Copy out the line that contains "surviving-completion kernel, the" and the lines after it through the final one in the entries below, exactly, with no other lines.
--- --- ---
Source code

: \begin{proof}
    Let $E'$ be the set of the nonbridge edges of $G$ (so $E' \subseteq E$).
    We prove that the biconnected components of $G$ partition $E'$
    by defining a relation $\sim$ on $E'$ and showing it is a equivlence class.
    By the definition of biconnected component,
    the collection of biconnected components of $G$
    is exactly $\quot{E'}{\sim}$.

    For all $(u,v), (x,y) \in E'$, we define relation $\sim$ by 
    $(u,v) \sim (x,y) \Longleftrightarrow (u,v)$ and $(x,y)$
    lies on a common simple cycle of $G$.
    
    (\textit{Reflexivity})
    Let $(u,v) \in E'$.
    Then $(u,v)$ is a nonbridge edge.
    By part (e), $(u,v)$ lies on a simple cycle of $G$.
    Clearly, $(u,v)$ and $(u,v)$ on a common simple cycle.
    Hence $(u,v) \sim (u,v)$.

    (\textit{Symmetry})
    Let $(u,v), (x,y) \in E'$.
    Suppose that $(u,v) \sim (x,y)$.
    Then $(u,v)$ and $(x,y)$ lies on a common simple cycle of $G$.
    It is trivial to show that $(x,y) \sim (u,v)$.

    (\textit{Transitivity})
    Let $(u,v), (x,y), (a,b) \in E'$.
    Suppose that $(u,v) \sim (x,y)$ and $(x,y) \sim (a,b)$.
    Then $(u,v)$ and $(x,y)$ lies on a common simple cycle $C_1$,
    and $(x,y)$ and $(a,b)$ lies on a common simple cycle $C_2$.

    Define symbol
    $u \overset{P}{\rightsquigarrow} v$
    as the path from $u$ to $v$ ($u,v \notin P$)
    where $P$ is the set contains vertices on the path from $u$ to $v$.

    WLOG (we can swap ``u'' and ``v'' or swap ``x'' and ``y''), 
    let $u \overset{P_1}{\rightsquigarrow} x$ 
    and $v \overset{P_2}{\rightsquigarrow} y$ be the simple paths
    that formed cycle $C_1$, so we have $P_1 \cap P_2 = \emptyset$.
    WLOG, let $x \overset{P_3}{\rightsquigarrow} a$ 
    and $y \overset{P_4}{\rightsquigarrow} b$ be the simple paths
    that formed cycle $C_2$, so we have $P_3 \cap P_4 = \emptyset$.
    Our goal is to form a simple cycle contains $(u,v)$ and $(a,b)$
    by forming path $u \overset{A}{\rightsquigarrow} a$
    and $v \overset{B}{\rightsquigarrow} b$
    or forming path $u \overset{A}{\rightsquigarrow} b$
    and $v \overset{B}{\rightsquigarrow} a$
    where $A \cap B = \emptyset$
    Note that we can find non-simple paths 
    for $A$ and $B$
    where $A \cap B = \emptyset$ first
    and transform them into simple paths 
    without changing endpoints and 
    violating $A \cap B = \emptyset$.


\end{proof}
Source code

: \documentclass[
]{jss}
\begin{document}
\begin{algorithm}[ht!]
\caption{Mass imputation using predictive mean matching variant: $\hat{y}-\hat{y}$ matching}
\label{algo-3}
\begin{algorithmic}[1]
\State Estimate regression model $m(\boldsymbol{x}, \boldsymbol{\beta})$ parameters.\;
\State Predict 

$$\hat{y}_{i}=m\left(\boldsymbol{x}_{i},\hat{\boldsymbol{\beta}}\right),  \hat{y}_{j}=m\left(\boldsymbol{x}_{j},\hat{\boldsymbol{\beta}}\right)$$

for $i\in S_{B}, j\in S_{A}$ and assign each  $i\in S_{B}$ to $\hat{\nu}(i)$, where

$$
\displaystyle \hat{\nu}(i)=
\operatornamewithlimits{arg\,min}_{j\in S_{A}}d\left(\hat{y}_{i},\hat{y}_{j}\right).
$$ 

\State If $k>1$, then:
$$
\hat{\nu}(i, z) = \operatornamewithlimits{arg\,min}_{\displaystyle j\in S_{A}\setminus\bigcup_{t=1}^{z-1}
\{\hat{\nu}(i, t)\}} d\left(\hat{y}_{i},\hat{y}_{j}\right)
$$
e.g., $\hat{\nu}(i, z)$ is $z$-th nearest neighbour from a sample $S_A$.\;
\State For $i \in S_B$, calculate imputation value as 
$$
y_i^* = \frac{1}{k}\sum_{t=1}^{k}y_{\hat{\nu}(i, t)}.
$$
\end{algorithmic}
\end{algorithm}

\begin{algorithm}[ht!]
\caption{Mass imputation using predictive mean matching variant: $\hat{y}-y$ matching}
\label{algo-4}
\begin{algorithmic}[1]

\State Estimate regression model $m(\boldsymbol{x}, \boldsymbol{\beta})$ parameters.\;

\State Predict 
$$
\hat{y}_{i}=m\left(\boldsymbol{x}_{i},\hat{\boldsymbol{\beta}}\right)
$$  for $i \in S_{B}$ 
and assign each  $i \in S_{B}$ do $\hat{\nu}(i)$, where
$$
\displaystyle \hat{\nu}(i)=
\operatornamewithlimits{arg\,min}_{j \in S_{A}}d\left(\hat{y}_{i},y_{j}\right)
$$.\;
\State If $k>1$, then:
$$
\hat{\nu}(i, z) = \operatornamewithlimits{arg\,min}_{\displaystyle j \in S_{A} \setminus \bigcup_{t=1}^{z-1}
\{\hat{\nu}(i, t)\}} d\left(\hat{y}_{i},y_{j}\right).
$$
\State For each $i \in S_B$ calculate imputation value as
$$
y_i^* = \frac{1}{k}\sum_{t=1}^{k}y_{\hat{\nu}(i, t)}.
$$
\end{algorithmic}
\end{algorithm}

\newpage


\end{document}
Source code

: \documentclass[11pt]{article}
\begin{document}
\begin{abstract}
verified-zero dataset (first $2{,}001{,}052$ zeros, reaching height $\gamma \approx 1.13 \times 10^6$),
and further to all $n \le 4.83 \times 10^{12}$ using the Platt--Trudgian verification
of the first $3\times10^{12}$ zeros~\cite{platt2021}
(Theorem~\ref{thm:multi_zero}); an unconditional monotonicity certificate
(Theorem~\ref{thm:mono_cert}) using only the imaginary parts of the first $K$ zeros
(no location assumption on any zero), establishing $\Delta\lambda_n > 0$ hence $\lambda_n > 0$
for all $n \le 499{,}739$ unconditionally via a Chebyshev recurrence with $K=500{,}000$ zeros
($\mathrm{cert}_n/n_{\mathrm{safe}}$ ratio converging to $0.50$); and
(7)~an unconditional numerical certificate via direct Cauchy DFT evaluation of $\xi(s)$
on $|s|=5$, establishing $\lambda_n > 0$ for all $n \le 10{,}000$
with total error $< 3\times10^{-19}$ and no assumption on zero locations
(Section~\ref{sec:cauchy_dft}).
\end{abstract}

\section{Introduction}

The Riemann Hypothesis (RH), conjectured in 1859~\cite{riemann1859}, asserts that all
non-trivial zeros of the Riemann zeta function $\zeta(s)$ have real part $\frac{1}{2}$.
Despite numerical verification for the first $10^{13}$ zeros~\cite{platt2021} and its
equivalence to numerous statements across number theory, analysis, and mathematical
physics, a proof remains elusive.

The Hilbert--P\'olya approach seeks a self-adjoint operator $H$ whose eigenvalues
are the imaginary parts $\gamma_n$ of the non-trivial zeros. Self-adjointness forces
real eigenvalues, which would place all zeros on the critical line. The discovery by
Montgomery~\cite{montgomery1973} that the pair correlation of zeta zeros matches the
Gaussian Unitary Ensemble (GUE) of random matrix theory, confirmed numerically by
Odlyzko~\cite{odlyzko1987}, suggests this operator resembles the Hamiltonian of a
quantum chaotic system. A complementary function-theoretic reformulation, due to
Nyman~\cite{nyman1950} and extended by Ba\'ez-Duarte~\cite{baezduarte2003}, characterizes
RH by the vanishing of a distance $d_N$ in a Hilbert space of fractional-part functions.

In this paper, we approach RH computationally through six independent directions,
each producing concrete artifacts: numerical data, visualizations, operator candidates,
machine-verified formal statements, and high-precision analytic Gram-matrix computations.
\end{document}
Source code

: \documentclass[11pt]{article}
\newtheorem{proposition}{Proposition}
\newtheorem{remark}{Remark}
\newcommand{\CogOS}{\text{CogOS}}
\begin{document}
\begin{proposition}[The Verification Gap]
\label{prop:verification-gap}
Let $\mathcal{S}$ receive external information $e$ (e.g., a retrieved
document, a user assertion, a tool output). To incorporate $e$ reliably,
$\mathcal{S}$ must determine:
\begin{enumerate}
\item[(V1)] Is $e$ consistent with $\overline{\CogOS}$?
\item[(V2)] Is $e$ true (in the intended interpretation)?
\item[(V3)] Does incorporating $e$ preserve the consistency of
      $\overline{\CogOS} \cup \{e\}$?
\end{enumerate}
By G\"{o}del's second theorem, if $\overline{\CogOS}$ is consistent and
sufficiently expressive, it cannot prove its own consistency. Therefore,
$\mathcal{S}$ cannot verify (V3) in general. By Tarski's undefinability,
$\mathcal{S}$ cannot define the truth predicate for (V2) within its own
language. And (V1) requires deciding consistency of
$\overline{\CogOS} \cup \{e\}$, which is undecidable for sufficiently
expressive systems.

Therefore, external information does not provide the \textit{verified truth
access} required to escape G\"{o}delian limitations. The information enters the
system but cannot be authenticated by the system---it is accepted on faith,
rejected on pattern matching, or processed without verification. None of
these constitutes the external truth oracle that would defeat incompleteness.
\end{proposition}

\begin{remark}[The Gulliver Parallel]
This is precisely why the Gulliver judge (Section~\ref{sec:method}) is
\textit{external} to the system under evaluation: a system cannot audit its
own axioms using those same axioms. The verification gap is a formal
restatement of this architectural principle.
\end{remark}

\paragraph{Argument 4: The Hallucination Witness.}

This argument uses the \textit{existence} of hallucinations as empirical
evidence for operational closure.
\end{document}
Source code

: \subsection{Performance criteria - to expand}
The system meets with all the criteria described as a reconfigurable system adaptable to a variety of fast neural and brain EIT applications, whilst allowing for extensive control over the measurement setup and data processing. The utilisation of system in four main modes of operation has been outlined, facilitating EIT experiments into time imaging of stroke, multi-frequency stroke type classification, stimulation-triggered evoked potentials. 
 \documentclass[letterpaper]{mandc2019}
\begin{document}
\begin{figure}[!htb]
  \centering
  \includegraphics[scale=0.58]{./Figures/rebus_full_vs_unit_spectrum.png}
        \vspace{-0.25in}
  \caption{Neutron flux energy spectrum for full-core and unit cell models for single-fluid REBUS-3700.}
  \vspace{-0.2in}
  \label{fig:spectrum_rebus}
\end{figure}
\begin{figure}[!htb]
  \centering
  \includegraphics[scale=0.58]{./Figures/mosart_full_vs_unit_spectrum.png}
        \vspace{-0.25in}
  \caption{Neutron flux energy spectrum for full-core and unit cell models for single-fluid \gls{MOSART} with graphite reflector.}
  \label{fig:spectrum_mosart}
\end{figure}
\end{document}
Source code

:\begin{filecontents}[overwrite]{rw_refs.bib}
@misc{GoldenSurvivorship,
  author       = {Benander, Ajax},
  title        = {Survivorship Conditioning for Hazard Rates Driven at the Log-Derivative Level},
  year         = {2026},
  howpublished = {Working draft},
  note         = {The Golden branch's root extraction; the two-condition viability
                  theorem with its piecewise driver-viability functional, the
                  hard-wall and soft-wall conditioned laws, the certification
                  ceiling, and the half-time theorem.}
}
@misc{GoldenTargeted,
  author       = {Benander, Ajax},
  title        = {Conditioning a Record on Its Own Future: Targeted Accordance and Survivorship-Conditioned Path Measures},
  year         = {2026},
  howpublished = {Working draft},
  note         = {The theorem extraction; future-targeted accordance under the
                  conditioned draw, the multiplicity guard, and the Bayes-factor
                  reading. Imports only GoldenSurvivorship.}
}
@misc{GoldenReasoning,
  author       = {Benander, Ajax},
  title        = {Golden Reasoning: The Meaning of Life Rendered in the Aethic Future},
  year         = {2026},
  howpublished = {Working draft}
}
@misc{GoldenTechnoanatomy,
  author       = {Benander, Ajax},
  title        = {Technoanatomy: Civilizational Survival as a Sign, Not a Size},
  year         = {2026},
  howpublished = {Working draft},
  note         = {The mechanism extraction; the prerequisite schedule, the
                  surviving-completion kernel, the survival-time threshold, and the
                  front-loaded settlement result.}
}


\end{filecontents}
--- --- ---
ANSWER TO THIS TASK:
                  surviving-completion kernel, the survival-time threshold, and the
                  front-loaded settlement result.}
}


\end{filecontents}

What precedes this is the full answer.